Question

A 230-V DC shunt motor has an armature resistance of 0.25 Ω and runs at 1100 rpm, taking an armature current 40 A. It is desired to reduce the speed to 750 rpm. If the armature current remains the same, find the additional resistance to be connected in series with the armature circuit.
1. 1 Ω
2. 1.5 Ω
3. 1.25 Ω
4. 1.75 Ω

Answer 1

Correct Answer - Option 4 : 1.75 Ω

Calculation:

Given

V = 230 V,

R1 = Ra + Rse = 0.25 Ω

Ia1 = 40 A

N1 = 1100 rpm,

N2 = 750 rpm

In a DC series motor, Eb = V – IaR

Eb ∝ Nϕ and ϕ ∝ Ia

\(\frac{{{E_1}}}{{{E_2}}} = \frac{{{I_{a1}}}}{{{I_{a2}}}} \times \frac{{{N_1}}}{{{N_2}}}\)
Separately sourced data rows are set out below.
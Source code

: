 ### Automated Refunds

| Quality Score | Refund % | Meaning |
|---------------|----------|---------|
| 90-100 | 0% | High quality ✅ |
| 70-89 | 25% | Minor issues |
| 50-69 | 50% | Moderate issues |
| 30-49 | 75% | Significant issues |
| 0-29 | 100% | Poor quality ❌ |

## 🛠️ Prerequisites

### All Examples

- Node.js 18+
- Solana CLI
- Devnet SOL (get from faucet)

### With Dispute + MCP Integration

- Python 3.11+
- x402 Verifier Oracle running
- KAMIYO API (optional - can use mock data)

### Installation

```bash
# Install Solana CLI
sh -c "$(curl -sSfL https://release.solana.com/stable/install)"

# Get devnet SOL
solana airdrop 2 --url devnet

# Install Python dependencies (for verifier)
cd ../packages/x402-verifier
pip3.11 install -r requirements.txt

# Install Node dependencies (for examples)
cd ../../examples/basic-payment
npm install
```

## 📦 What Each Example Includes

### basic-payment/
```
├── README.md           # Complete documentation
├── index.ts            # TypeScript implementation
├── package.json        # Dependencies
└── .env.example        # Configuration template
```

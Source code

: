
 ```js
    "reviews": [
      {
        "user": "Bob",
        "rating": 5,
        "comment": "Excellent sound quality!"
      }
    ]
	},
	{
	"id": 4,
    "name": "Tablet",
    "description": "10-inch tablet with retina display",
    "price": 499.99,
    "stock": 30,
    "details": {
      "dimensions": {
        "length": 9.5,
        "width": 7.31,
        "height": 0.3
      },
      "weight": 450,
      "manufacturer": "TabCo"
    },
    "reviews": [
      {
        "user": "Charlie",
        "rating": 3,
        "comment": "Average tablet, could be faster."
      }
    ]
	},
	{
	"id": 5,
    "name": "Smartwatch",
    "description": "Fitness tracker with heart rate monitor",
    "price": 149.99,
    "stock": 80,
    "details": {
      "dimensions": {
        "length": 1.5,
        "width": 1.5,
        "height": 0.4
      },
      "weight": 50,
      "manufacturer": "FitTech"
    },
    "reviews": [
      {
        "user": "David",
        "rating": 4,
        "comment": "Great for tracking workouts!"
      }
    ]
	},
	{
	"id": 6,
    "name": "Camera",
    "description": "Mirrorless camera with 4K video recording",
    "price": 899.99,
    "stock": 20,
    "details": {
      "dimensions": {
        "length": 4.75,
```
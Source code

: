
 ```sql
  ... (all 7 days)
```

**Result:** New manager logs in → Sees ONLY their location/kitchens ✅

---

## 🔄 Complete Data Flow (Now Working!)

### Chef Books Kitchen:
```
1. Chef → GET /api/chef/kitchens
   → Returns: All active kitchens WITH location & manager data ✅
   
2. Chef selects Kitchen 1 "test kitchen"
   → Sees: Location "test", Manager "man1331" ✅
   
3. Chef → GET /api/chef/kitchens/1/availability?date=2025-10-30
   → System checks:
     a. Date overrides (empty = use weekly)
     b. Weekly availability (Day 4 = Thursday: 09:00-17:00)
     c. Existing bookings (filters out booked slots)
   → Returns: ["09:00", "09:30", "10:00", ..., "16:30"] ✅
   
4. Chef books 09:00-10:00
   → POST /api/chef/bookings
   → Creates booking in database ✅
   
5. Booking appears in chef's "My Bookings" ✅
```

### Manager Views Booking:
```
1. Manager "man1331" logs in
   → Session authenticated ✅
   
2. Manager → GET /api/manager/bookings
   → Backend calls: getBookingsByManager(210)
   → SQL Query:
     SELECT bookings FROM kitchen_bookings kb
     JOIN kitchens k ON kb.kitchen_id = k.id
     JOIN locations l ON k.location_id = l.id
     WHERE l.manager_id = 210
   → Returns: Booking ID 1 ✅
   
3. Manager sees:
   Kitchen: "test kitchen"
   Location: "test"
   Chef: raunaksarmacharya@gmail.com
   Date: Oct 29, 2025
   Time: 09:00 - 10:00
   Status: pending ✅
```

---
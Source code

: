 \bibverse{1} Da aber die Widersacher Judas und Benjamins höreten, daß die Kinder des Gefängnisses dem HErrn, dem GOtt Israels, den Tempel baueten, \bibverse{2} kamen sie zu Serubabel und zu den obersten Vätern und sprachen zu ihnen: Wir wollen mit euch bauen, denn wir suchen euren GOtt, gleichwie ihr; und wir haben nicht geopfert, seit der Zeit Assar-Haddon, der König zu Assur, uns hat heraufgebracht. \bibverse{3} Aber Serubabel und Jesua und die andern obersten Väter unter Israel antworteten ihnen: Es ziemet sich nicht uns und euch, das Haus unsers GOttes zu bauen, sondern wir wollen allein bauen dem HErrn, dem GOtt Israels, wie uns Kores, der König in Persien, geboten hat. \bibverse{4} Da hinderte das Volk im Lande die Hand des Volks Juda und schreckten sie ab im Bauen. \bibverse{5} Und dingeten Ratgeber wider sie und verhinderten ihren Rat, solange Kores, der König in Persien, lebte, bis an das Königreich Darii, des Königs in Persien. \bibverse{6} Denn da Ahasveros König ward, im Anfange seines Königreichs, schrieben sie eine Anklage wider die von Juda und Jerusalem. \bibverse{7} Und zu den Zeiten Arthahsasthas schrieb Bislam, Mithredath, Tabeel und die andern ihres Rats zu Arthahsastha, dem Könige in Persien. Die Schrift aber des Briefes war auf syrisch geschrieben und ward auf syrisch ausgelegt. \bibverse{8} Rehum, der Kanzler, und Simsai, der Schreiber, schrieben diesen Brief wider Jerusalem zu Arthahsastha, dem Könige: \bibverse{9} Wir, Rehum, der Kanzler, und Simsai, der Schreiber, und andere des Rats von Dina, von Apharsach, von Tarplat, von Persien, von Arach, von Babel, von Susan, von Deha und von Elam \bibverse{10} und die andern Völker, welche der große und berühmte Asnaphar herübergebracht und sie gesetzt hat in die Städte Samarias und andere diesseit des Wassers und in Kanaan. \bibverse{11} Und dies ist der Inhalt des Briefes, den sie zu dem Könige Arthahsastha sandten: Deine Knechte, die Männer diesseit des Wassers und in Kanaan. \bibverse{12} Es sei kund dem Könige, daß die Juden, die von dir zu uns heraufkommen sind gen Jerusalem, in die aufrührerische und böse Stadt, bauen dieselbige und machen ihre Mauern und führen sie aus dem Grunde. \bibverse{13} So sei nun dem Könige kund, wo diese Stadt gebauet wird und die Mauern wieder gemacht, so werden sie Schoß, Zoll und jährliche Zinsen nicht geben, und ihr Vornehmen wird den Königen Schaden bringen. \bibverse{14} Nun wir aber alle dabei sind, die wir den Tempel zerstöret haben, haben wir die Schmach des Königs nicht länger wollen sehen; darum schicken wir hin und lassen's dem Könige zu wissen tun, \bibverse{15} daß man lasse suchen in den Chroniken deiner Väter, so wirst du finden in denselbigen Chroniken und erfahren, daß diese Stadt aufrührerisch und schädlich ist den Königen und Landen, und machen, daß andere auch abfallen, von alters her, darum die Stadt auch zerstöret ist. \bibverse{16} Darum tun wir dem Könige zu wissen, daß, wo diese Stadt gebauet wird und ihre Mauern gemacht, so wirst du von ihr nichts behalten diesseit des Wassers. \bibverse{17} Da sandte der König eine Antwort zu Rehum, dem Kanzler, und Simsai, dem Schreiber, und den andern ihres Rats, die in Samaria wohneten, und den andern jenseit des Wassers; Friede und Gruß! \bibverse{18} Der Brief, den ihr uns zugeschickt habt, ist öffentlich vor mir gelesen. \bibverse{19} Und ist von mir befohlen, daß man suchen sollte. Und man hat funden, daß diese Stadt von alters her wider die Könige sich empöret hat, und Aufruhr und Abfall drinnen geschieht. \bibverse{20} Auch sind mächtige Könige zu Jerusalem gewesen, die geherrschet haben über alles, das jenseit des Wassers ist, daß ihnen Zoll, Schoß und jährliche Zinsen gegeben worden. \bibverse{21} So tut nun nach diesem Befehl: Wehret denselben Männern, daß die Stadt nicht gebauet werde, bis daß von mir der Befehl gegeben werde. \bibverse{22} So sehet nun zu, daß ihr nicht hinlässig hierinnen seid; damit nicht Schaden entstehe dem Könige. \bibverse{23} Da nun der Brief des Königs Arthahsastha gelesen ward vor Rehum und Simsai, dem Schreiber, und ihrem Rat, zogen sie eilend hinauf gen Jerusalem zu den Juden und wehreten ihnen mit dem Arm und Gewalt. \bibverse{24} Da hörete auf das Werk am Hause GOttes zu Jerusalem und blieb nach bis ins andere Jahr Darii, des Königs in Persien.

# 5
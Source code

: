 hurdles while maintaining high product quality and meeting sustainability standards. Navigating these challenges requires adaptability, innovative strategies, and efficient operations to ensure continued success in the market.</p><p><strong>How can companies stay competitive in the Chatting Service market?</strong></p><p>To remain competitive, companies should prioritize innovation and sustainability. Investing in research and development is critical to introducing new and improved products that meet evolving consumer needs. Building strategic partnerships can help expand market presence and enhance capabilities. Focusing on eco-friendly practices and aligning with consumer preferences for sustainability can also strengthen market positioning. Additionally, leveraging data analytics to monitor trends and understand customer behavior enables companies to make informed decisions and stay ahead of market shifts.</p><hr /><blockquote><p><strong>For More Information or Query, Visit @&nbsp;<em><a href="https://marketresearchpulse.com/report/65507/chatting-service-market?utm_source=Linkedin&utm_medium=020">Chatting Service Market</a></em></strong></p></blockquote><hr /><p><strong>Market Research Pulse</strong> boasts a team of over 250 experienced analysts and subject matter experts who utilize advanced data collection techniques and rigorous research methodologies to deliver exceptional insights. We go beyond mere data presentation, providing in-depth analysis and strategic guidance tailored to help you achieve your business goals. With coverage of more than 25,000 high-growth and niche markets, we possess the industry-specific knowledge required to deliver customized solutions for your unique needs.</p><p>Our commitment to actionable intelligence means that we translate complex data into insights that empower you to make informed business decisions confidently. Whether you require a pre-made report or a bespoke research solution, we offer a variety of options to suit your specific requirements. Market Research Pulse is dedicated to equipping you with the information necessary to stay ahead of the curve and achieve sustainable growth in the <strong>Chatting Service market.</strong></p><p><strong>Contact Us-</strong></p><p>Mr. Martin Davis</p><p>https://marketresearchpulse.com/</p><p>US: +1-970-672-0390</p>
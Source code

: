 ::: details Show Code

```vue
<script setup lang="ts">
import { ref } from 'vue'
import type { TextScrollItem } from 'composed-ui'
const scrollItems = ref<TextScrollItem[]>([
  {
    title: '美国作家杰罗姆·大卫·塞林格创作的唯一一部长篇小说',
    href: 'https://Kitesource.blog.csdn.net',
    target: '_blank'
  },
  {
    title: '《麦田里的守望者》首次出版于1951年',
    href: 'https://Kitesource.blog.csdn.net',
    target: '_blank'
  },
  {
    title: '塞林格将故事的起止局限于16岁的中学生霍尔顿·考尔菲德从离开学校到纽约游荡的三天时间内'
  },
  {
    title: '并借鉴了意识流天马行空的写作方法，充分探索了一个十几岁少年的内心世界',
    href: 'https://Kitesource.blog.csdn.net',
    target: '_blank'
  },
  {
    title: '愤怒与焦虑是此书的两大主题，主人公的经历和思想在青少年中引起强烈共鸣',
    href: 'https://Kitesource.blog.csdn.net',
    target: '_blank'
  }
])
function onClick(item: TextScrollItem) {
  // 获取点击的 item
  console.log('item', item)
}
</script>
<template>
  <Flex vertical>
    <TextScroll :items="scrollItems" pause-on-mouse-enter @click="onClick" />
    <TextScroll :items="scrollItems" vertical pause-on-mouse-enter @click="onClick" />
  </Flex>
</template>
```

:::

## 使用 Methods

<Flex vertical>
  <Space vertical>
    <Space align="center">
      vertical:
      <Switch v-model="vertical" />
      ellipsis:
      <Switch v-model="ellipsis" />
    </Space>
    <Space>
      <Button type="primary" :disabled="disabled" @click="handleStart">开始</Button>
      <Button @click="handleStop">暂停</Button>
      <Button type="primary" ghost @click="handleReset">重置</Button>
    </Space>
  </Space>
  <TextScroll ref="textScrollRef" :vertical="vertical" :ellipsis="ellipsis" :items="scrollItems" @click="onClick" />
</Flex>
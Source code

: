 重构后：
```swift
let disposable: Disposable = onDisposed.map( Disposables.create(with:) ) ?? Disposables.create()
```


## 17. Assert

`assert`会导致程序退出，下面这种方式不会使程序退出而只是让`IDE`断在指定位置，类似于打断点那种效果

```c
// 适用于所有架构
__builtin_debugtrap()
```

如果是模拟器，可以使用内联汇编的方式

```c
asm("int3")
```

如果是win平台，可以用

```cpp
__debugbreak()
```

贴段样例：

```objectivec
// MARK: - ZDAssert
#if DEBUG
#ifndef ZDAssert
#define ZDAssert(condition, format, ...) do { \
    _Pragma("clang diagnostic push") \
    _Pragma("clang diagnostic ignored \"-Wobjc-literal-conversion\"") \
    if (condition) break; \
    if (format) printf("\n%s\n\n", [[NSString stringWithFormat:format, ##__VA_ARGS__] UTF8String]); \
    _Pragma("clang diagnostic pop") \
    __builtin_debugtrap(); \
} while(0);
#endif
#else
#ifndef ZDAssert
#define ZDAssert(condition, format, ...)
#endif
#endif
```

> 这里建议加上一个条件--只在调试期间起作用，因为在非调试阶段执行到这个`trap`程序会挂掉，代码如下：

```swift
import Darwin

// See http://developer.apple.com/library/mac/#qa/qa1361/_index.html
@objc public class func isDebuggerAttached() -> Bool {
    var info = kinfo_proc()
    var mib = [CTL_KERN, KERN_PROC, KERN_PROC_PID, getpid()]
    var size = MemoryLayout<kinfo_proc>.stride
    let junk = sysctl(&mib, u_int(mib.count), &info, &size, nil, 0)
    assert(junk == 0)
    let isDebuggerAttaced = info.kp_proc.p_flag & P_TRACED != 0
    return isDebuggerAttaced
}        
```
E1 = 230 – 40 × 0.25 = 220 V

Given that Ia1 = Ia2

\(\Rightarrow\frac{{{E_1}}}{{{E_2}}} = \frac{{{I_{a1}}}}{{{I_{a1}}}} \times \frac{{{N_1}}}{{{N_2}}}= \frac{{{N_1}}}{{{N_2}}}\)

\( \Rightarrow \frac{{220}}{{{E_2}}} = \frac{{1100}}{{750}}\)

Therefore, E2 = 150 V

150 = 230 – 40 × R2

⇒ R2 = 2 Ω

Therefore, Extra Resistance to be added in Series:

Rex = R2 – R1

= 2 – 0.25 = 1.75 Ω